I agree this is a big issue. And the numbers for the materials I used aren't really perfect because they are solid rod specs. What needs to be used is the material strength as it's used in your particular tube whether it's hot or colled rolled, cold-worked, stress-relieved, etc. Spec sheets are the very best answer here. I also think herein lies a big answer to the question about the racing rules. I'll hit that at the end of this post.


Is is such an "it depends" situation. Truth be told that 1026 can be in conditions that pretty much fit it anywhere in that range. There's no great standard here and I think that's the problem. But not the only one.

Very cool. I do need to drop the coin on a few ASTM books for myself. I've been wanting them bad, just haven't ponied up yet.
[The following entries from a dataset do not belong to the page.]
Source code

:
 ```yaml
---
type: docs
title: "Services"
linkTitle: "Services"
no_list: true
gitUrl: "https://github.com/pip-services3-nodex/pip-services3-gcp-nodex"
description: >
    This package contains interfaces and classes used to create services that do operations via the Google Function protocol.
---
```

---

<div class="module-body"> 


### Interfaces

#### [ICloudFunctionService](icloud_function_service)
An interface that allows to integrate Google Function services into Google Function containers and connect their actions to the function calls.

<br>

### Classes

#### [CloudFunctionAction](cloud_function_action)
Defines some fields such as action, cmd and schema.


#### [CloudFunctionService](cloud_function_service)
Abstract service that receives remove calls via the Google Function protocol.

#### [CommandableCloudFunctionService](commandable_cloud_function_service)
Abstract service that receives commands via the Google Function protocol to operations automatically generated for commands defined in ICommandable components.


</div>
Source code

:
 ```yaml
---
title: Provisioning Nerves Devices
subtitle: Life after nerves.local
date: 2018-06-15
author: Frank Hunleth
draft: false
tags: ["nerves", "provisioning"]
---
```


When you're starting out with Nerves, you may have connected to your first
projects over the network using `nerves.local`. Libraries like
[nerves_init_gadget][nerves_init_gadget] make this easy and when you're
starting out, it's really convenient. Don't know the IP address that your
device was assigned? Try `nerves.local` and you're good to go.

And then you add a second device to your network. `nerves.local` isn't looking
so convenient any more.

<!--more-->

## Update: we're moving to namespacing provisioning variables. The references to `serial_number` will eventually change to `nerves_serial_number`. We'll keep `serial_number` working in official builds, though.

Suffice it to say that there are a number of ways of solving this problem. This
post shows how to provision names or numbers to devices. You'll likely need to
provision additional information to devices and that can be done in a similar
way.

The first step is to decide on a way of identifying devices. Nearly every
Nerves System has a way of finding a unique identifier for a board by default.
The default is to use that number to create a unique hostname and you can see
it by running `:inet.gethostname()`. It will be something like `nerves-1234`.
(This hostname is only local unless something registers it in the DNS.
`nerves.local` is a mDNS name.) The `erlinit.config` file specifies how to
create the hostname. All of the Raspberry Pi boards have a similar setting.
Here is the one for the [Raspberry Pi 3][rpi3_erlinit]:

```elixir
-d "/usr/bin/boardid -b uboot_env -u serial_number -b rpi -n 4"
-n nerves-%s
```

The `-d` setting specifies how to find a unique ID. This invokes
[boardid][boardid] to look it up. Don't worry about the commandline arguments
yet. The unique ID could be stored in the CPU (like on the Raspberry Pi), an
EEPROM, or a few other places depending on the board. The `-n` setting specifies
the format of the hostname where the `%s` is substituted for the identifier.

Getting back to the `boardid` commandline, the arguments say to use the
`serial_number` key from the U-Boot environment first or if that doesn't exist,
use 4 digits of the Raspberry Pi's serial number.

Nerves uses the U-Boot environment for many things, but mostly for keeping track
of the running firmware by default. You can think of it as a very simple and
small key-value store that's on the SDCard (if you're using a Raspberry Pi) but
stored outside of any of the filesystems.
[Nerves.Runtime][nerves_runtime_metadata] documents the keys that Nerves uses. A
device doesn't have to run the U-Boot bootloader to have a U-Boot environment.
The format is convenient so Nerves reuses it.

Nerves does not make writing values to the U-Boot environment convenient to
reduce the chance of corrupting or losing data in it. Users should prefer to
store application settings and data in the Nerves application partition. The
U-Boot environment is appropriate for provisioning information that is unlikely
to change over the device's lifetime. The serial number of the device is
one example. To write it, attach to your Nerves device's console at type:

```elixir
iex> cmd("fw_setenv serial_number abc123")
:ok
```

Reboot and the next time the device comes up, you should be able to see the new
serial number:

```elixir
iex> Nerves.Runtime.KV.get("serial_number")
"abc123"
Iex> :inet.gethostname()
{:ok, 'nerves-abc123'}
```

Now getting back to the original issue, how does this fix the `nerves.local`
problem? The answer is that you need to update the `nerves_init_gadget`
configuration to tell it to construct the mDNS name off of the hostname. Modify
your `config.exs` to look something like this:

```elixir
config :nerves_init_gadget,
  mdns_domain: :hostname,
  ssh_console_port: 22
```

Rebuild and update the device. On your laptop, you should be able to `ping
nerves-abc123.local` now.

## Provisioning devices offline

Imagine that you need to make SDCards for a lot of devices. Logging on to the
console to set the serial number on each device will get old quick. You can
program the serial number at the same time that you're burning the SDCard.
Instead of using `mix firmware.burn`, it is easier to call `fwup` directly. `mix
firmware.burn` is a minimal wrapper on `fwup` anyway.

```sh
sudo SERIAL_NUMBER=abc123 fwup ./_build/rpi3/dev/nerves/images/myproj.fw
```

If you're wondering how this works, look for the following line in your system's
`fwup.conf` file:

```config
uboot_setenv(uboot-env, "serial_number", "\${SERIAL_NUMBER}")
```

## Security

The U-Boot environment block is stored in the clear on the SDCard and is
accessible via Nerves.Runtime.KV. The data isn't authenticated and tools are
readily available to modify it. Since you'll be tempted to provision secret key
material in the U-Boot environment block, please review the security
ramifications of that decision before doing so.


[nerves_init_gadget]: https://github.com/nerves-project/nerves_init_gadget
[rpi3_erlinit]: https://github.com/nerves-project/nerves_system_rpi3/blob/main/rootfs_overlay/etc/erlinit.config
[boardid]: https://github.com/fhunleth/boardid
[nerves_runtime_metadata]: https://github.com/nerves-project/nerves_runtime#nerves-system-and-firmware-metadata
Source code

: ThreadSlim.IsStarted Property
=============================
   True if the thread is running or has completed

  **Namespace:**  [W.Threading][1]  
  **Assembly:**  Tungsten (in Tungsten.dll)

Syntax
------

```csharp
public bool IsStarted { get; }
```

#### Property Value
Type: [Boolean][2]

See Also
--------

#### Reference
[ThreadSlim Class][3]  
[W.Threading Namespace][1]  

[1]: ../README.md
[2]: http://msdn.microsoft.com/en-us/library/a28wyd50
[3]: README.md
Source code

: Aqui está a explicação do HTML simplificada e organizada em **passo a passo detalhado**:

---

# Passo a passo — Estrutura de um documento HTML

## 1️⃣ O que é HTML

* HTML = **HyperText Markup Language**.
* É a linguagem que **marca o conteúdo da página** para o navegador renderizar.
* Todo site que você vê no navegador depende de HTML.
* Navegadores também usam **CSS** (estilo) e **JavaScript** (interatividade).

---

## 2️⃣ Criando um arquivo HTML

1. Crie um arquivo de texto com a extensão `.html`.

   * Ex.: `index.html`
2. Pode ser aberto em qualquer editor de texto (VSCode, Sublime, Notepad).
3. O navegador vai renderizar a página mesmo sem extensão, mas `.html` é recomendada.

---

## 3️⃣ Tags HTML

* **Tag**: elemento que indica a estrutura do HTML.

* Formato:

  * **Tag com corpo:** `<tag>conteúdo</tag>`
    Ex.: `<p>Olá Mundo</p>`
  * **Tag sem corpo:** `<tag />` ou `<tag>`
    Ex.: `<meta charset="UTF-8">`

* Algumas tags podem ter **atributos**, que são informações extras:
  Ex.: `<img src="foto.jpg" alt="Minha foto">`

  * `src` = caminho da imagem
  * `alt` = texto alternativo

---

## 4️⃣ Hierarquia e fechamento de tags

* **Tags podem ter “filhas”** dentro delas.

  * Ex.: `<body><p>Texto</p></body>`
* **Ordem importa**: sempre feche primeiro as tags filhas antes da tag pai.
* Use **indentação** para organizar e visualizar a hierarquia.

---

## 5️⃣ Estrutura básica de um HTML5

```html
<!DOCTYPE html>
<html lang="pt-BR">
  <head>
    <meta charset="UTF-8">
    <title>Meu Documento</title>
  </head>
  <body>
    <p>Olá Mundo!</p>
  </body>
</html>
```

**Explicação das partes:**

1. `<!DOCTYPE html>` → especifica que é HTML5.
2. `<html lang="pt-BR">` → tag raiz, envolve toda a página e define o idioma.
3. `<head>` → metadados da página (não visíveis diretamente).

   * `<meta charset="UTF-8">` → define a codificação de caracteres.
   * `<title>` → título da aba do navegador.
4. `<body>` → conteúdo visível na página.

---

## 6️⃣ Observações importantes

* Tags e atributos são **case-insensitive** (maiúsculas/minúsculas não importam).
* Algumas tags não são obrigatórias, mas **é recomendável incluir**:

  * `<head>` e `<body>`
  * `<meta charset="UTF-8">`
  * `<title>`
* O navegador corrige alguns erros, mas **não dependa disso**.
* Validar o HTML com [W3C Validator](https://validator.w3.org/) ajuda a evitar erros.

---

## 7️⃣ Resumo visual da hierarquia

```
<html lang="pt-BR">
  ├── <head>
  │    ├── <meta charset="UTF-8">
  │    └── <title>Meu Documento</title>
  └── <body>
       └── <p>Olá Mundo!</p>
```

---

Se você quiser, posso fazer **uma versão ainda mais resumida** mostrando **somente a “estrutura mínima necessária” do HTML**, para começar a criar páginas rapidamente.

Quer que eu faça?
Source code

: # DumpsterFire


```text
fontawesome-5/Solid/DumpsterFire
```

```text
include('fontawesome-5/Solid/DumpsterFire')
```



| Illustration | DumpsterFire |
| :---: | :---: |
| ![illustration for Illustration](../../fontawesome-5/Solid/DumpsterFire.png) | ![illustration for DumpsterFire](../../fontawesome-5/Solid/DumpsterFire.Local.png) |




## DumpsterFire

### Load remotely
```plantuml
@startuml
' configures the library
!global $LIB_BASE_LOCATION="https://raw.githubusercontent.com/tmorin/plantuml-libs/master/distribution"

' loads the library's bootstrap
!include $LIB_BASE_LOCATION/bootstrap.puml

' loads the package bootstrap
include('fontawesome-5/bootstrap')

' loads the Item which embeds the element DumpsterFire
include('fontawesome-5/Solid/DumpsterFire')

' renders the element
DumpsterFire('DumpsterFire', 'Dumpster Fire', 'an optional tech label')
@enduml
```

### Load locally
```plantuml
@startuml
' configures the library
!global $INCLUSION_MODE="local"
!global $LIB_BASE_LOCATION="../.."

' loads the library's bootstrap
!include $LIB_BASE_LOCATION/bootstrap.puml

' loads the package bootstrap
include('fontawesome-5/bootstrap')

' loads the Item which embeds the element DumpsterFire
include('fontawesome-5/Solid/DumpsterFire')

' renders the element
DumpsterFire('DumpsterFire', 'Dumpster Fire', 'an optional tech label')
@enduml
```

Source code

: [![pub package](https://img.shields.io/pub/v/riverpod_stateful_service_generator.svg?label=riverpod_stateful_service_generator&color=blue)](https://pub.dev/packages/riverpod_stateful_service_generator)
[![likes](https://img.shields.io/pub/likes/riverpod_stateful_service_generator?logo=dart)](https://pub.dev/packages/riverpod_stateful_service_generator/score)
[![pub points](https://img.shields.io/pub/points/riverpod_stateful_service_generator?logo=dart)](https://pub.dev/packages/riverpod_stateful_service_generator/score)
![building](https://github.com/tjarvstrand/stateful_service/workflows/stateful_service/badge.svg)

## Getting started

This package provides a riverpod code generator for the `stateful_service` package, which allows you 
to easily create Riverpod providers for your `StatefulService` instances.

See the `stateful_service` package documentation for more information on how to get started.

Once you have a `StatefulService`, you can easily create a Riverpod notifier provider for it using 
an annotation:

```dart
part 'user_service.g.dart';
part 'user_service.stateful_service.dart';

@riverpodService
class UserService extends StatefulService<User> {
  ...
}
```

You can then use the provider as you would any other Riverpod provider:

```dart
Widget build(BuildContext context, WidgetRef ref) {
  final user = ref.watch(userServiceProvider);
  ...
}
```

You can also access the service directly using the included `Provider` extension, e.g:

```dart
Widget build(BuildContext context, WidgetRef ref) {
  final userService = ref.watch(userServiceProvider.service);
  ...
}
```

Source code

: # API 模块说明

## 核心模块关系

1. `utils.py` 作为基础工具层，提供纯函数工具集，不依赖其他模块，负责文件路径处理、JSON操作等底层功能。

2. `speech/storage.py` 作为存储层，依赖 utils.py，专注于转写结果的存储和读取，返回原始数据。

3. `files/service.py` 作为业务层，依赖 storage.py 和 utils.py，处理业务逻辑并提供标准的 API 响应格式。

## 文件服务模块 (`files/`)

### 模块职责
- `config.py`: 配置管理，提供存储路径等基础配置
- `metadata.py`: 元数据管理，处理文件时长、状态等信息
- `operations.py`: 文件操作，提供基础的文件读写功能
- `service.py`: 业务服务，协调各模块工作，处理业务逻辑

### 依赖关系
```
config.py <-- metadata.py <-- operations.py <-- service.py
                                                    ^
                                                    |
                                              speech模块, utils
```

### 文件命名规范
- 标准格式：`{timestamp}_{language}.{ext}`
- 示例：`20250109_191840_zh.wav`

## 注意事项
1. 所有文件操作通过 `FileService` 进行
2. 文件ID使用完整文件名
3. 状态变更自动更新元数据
This can be the case. But I don't think you'll see 150ksi or even close near the weld. You'd have to quench the bejeezus out of it. This issue, however, is about reason #1 why I believe 4130 is a pro's tool. If it's build correctly (this includes, design, fit, and fab) both with ms and 4130 I cannot accept that the 4130 structure would "crack near the welds" BEFORE the ms structure fails. I have no physical tests to back this up only my experience. HOWEVER one of the biggest keys with either structure is to be wary of overly stressed joints... If you have a joint that even may see a load heavy enough to near its yield or especially tensile strength then properly gusseting the area is very important to spread this load. This is important with any material though because you never want to concentrate stress at a welded joint.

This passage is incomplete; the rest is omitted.